● Task details
Hand back every line from the beginning of the data below through the line containing "８ミリ映画作りに夢中になって", word for word and free of pictures.

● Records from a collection
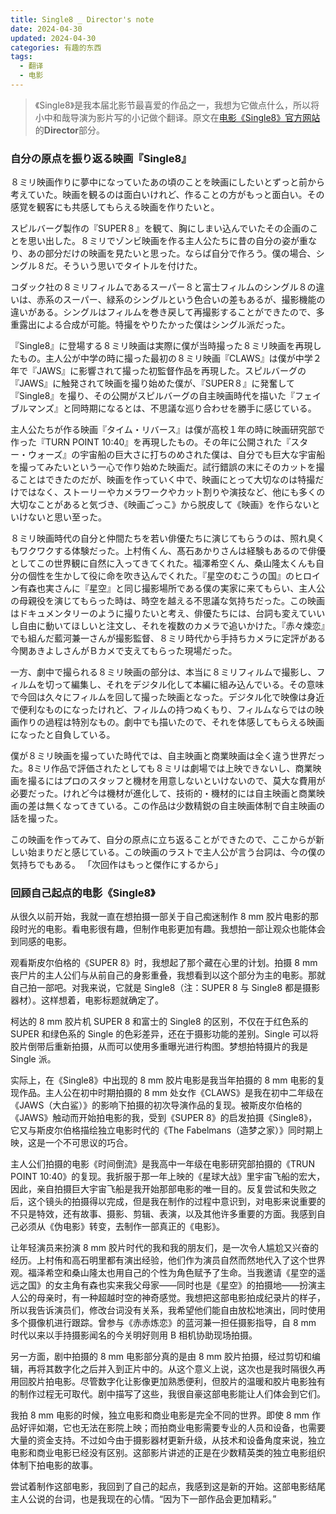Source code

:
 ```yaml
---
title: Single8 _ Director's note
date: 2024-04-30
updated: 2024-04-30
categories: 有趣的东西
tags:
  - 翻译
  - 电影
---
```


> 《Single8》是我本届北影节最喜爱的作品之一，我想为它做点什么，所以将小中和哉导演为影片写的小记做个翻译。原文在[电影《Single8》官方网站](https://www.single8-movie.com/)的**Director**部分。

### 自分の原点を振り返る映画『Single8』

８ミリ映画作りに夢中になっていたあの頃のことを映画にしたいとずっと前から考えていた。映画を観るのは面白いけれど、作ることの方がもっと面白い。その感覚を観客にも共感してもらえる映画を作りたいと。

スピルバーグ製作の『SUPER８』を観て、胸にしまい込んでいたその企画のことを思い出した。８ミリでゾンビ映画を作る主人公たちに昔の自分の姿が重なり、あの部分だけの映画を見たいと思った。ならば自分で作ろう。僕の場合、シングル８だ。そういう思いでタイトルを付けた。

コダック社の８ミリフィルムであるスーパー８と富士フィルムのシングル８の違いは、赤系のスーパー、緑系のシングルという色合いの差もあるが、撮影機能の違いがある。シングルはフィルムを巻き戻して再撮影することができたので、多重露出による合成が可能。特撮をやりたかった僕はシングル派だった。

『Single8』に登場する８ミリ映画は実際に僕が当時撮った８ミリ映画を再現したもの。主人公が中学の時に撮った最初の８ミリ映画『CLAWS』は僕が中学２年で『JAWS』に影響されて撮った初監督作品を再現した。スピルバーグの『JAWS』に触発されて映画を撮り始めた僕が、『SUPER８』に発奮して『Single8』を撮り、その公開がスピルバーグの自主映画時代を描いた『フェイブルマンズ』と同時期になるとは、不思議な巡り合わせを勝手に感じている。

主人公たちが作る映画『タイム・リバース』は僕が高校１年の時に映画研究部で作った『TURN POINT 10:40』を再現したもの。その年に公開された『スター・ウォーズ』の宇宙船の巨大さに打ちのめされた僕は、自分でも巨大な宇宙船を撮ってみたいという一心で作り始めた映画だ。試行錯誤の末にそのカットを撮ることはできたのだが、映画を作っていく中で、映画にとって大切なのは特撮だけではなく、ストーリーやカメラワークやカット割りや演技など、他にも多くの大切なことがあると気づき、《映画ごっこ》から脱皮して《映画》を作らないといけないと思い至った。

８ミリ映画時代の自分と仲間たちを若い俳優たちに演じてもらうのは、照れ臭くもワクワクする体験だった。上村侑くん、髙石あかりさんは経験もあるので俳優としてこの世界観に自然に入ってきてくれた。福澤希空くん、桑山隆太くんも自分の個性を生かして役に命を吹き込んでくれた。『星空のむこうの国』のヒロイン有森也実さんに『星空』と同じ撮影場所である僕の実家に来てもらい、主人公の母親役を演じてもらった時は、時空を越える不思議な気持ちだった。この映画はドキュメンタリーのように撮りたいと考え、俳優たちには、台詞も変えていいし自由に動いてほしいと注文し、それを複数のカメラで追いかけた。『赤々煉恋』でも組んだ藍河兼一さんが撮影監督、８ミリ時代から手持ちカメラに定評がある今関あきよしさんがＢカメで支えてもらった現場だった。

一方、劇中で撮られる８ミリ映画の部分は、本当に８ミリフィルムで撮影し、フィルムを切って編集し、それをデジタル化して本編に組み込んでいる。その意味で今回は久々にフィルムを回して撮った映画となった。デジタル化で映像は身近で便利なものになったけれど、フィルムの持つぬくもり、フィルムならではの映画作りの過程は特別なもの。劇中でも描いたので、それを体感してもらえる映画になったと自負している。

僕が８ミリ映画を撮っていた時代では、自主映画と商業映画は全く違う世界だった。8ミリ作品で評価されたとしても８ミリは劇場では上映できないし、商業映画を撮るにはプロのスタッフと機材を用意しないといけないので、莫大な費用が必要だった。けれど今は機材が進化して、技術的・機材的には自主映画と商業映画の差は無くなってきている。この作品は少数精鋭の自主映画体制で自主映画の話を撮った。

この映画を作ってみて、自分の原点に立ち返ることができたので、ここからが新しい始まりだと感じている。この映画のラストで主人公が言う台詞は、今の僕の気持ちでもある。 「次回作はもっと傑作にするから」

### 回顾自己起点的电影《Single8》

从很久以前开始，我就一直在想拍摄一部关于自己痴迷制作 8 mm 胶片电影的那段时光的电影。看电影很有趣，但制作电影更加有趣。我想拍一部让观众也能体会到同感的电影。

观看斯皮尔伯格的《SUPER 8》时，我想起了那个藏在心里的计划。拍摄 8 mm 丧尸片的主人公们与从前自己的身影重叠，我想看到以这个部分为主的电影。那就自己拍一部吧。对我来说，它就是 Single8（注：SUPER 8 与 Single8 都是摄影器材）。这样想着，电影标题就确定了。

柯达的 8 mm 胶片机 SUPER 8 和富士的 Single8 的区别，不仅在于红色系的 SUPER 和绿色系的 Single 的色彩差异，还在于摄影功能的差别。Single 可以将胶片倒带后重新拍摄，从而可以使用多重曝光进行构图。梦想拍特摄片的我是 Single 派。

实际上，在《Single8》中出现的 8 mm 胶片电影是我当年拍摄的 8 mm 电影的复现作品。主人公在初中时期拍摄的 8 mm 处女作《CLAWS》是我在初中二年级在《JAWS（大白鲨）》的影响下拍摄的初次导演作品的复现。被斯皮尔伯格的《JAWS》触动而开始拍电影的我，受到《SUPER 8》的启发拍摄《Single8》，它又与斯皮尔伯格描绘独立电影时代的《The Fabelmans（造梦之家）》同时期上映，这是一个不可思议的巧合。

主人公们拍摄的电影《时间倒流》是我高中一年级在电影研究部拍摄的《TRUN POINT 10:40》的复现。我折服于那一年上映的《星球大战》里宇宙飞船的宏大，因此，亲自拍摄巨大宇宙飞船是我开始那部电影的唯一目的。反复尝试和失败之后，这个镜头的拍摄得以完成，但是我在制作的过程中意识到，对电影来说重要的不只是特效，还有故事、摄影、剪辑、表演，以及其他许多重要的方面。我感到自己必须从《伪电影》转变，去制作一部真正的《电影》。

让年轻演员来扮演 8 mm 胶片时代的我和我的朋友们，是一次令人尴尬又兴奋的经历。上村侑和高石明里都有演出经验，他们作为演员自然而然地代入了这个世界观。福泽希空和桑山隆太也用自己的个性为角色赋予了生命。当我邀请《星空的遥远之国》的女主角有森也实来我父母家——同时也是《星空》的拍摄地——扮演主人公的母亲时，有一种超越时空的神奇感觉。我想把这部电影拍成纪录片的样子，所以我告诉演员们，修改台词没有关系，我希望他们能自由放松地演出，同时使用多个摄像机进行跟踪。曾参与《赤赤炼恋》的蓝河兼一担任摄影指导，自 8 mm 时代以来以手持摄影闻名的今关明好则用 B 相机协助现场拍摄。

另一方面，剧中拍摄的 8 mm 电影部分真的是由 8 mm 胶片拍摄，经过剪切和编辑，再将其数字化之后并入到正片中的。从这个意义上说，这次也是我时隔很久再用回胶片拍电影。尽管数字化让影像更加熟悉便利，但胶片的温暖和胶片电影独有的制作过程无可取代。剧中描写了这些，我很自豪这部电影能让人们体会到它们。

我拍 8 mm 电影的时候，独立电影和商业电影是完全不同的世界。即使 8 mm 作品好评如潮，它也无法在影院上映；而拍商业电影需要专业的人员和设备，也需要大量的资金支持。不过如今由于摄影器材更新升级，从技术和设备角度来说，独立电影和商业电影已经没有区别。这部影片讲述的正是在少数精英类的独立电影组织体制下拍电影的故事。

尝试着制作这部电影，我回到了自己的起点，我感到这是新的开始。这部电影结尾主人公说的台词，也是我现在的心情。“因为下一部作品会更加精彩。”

● Answer to this problem
Source code

:
 ```yaml
---
title: Single8 _ Director's note
date: 2024-04-30
updated: 2024-04-30
categories: 有趣的东西
tags:
  - 翻译
  - 电影
---
```


> 《Single8》是我本届北影节最喜爱的作品之一，我想为它做点什么，所以将小中和哉导演为影片写的小记做个翻译。原文在[电影《Single8》官方网站](https://www.single8-movie.com/)的**Director**部分。

### 自分の原点を振り返る映画『Single8』

８ミリ映画作りに夢中になっていたあの頃のことを映画にしたいとずっと前から考えていた。映画を観るのは面白いけれど、作ることの方がもっと面白い。その感覚を観客にも共感してもらえる映画を作りたいと。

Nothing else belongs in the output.